DATA EXTRACTS

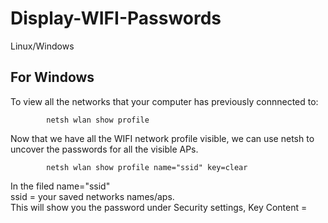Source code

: # Display-WIFI-Passwords
Linux/Windows

For Windows
--------------------------------------------
To view all the networks that your computer has previously connnected to: 

            netsh wlan show profile

Now that we have all the WIFI network profile visible, we can use netsh to uncover the passwords for all the visible APs.

            netsh wlan show profile name="ssid" key=clear

In the filed name="ssid" <br>
ssid = your saved networks names/aps. <br>
This will show you the password under Security settings,  Key Content = <password> <br>

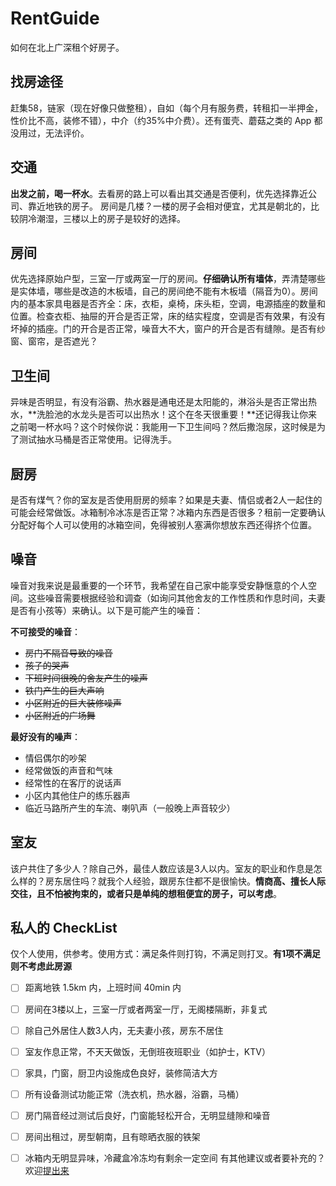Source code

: # RentGuide
如何在北上广深租个好房子。

## 找房途径
赶集58，链家（现在好像只做整租），自如（每个月有服务费，转租扣一半押金，性价比不高，装修不错），中介（约35%中介费）。还有蛋壳、蘑菇之类的 App 都没用过，无法评价。

## 交通
**出发之前，喝一杯水**。去看房的路上可以看出其交通是否便利，优先选择靠近公司、靠近地铁的房子。
房间是几楼？一楼的房子会相对便宜，尤其是朝北的，比较阴冷潮湿，三楼以上的房子是较好的选择。

## 房间
优先选择原始户型，三室一厅或两室一厅的房间。**仔细确认所有墙体**，弄清楚哪些是实体墙，哪些是改造的木板墙，自己的房间绝不能有木板墙（隔音为0）。房间内的基本家具电器是否齐全：床，衣柜，桌椅，床头柜，空调，电源插座的数量和位置。检查衣柜、抽屉的开合是否正常，床的结实程度，空调是否有效果，有没有坏掉的插座。门的开合是否正常，噪音大不大，窗户的开合是否有缝隙。是否有纱窗、窗帘，是否遮光？

## 卫生间
异味是否明显，有没有浴霸、热水器是通电还是太阳能的，淋浴头是否正常出热水，**洗脸池的水龙头是否可以出热水！这个在冬天很重要！**还记得我让你来之前喝一杯水吗？这个时候你说：我能用一下卫生间吗？然后撒泡尿，这时候是为了测试抽水马桶是否正常使用。记得洗手。

## 厨房
是否有煤气？你的室友是否使用厨房的频率？如果是夫妻、情侣或者2人一起住的可能会经常做饭。冰箱制冷冰冻是否正常？冰箱内东西是否很多？租前一定要确认分配好每个人可以使用的冰箱空间，免得被别人塞满你想放东西还得挤个位置。

## 噪音
噪音对我来说是最重要的一个环节，我希望在自己家中能享受安静惬意的个人空间。这些噪音需要根据经验和调查（如询问其他舍友的工作性质和作息时间，夫妻是否有小孩等）来确认。以下是可能产生的噪音：

 **不可接受的噪音**：
 
- ~~房门不隔音导致的噪音~~
- ~~孩子的哭声~~
- ~~下班时间很晚的舍友产生的噪声~~
- ~~铁门产生的巨大声响~~
- ~~小区附近的巨大装修噪声~~
- ~~小区附近的广场舞~~

 **最好没有的噪声**：

- 情侣偶尔的吵架
- 经常做饭的声音和气味
- 经常性的在客厅的说话声
- 小区内其他住户的练乐器声
- 临近马路所产生的车流、喇叭声（一般晚上声音较少）

## 室友
该户共住了多少人？除自己外，最佳人数应该是3人以内。室友的职业和作息是怎么样的？房东居住吗？就我个人经验，跟房东住都不是很愉快。**情商高、擅长人际交往，且不怕被拘束的，或者只是单纯的想租便宜的房子，可以考虑**。


## 私人的 CheckList
仅个人使用，供参考。使用方式：满足条件则打钩，不满足则打叉。**有1项不满足则不考虑此房源**

- [ ] 距离地铁 1.5km 内，上班时间 40min 内
- [ ] 房间在3楼以上，三室一厅或者两室一厅，无阁楼隔断，非复式
- [ ] 除自己外居住人数3人内，无夫妻小孩，房东不居住
- [ ] 室友作息正常，不天天做饭，无倒班夜班职业（如护士，KTV）
- [ ] 家具，门窗，厨卫内设施成色良好，装修简洁大方
- [ ] 所有设备测试功能正常（洗衣机，热水器，浴霸，马桶）
- [ ] 房门隔音经过测试后良好，门窗能轻松开合，无明显缝隙和噪音
- [ ] 房间出租过，房型朝南，且有晾晒衣服的铁架
- [ ] 冰箱内无明显异味，冷藏盒冷冻均有剩余一定空间
有其他建议或者要补充的？欢迎[提出来](https://github.com/DanteAndroid/Non-technicalArticles/issues/new)


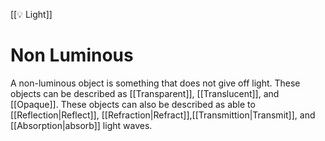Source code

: [[💡 Light]]
# Non Luminous
A non-luminous object is something that does not give off light. These objects can be described as [[Transparent]], [[Translucent]], and [[Opaque]]. These objects can also be described as able to [[Reflection|Reflect]], [[Refraction|Refract]],[[Transmittion|Transmit]], and [[Absorption|absorb]] light waves.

WHAT NEEDS TO BE DONE
Repeat the material above word for word but skip the images.

ANSWER AREA
Source code

: # Display-WIFI-Passwords
Linux/Windows

For Windows
--------------------------------------------
To view all the networks that your computer has previously connnected to: 

            netsh wlan show profile

Now that we have all the WIFI network profile visible, we can use netsh to uncover the passwords for all the visible APs.

            netsh wlan show profile name="ssid" key=clear

In the filed name="ssid" <br>
ssid = your saved networks names/aps. <br>
This will show you the password under Security settings,  Key Content = <password> <br>

Source code

: # RentGuide
如何在北上广深租个好房子。

## 找房途径
赶集58，链家（现在好像只做整租），自如（每个月有服务费，转租扣一半押金，性价比不高，装修不错），中介（约35%中介费）。还有蛋壳、蘑菇之类的 App 都没用过，无法评价。

## 交通
**出发之前，喝一杯水**。去看房的路上可以看出其交通是否便利，优先选择靠近公司、靠近地铁的房子。
房间是几楼？一楼的房子会相对便宜，尤其是朝北的，比较阴冷潮湿，三楼以上的房子是较好的选择。

## 房间
优先选择原始户型，三室一厅或两室一厅的房间。**仔细确认所有墙体**，弄清楚哪些是实体墙，哪些是改造的木板墙，自己的房间绝不能有木板墙（隔音为0）。房间内的基本家具电器是否齐全：床，衣柜，桌椅，床头柜，空调，电源插座的数量和位置。检查衣柜、抽屉的开合是否正常，床的结实程度，空调是否有效果，有没有坏掉的插座。门的开合是否正常，噪音大不大，窗户的开合是否有缝隙。是否有纱窗、窗帘，是否遮光？

## 卫生间
异味是否明显，有没有浴霸、热水器是通电还是太阳能的，淋浴头是否正常出热水，**洗脸池的水龙头是否可以出热水！这个在冬天很重要！**还记得我让你来之前喝一杯水吗？这个时候你说：我能用一下卫生间吗？然后撒泡尿，这时候是为了测试抽水马桶是否正常使用。记得洗手。

## 厨房
是否有煤气？你的室友是否使用厨房的频率？如果是夫妻、情侣或者2人一起住的可能会经常做饭。冰箱制冷冰冻是否正常？冰箱内东西是否很多？租前一定要确认分配好每个人可以使用的冰箱空间，免得被别人塞满你想放东西还得挤个位置。

## 噪音
噪音对我来说是最重要的一个环节，我希望在自己家中能享受安静惬意的个人空间。这些噪音需要根据经验和调查（如询问其他舍友的工作性质和作息时间，夫妻是否有小孩等）来确认。以下是可能产生的噪音：

 **不可接受的噪音**：
 
- ~~房门不隔音导致的噪音~~
- ~~孩子的哭声~~
- ~~下班时间很晚的舍友产生的噪声~~
- ~~铁门产生的巨大声响~~
- ~~小区附近的巨大装修噪声~~
- ~~小区附近的广场舞~~

 **最好没有的噪声**：

- 情侣偶尔的吵架
- 经常做饭的声音和气味
- 经常性的在客厅的说话声
- 小区内其他住户的练乐器声
- 临近马路所产生的车流、喇叭声（一般晚上声音较少）

## 室友
该户共住了多少人？除自己外，最佳人数应该是3人以内。室友的职业和作息是怎么样的？房东居住吗？就我个人经验，跟房东住都不是很愉快。**情商高、擅长人际交往，且不怕被拘束的，或者只是单纯的想租便宜的房子，可以考虑**。


## 私人的 CheckList
仅个人使用，供参考。使用方式：满足条件则打钩，不满足则打叉。**有1项不满足则不考虑此房源**

- [ ] 距离地铁 1.5km 内，上班时间 40min 内
- [ ] 房间在3楼以上，三室一厅或者两室一厅，无阁楼隔断，非复式
- [ ] 除自己外居住人数3人内，无夫妻小孩，房东不居住
- [ ] 室友作息正常，不天天做饭，无倒班夜班职业（如护士，KTV）
- [ ] 家具，门窗，厨卫内设施成色良好，装修简洁大方
- [ ] 所有设备测试功能正常（洗衣机，热水器，浴霸，马桶）
- [ ] 房门隔音经过测试后良好，门窗能轻松开合，无明显缝隙和噪音
- [ ] 房间出租过，房型朝南，且有晾晒衣服的铁架
- [ ] 冰箱内无明显异味，冷藏盒冷冻均有剩余一定空间
有其他建议或者要补充的？欢迎[提出来](https://github.com/DanteAndroid/Non-technicalArticles/issues/new)


Source code

: [[💡 Light]]
# Non Luminous
A non-luminous object is something that does not give off light. These objects can be described as [[Transparent]], [[Translucent]], and [[Opaque]]. These objects can also be described as able to [[Reflection|Reflect]], [[Refraction|Refract]],[[Transmittion|Transmit]], and [[Absorption|absorb]] light waves.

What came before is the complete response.